Software Updates: the “Unknown Unknown” of the Replication Crisis
Anastasia Ershova and Gerald Schneider (via Simon Hix):
By trying to replicate the results of a conditionally accepted article, we uncovered discrepancies between the reported results calculated by the author and the ones obtained by us. These divergences spurred an intensive exchange between the author and us and, finally, resulted in the discovery that they are due to changes in an algorithm used by the (commercial) software company for calculations done with a certain estimator. The software company, which pressures universities and research institutes to buy the expensive updates of their statistical package every second year at least, reports that it has since modified its algorithm. Yet, the company does not justify which version of the program is the correct one to use in order to get as close as possible to the underlying true relationship. It could be the case that the new algorithm saves us computing times, while the older versions calculate more accurate coefficients.
[…]
Researchers need to report which version of the software they used and, if this information is available, precisely when they last updated their software.
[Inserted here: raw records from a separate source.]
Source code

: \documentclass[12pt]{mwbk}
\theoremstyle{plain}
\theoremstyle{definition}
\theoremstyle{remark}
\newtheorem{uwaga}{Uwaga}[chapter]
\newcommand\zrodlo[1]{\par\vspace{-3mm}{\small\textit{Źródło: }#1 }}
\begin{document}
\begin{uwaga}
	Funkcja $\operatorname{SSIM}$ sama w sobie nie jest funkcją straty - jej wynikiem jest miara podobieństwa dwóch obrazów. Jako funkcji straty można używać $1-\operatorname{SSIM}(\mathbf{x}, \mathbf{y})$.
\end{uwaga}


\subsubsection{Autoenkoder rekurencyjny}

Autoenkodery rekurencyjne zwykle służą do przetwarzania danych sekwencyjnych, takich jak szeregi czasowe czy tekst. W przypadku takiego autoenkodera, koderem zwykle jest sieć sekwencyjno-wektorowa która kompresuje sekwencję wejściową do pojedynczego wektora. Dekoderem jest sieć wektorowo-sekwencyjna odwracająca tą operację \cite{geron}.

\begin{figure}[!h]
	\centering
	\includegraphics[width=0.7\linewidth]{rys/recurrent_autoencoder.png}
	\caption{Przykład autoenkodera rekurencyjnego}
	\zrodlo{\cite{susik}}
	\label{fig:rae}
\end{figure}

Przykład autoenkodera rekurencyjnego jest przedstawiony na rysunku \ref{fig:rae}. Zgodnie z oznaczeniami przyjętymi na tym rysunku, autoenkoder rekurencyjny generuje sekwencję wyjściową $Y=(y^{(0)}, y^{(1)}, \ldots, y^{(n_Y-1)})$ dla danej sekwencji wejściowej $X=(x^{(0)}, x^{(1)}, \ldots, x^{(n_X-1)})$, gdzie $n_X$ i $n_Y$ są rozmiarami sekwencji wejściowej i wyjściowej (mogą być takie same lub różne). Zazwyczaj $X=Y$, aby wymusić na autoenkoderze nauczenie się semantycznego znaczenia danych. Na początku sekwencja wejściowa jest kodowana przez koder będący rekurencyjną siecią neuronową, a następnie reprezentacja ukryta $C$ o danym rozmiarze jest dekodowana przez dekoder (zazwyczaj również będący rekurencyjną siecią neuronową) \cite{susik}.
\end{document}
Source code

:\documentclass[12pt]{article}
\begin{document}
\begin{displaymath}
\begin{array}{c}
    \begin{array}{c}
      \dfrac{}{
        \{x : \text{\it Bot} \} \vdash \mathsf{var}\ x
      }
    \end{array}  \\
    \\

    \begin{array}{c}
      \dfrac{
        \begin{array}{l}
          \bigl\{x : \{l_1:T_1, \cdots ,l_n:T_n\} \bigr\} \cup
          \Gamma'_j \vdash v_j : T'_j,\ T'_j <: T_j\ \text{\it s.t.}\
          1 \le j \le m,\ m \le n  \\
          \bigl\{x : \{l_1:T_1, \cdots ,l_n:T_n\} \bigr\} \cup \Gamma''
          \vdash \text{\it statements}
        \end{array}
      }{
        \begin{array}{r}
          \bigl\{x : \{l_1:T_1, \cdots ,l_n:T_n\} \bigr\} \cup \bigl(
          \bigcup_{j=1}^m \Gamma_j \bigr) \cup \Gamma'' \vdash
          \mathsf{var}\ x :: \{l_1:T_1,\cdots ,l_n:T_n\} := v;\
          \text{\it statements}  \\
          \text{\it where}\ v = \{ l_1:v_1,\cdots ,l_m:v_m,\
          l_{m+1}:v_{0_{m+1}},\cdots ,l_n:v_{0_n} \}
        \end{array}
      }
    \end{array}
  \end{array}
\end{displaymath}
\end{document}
In addition, they should be encouraged to replicate their findings with another software in the case that they are using a relatively newly developed estimator.
1 Comment RSS · Twitter
This is ridiculous. When a software company enters into a contract with a university, this contract must include that the university has access to the source code for these algorithms. Otherwise, if you don't know how your data was generated, its value is greatly diminished. Or just stick to open-source software.
Similarly, when publishing data, scientists should also publish the algorithms they used to generate the data.
(For example, the 2010 paper on debt-to-GDP ratio by Carmen Reinhart and Ken Rogoff was used to justify a lot of harmful economic policies. Turns out their Exccel sheet had a bug that was only found years later, because the Excel sheet was never published.)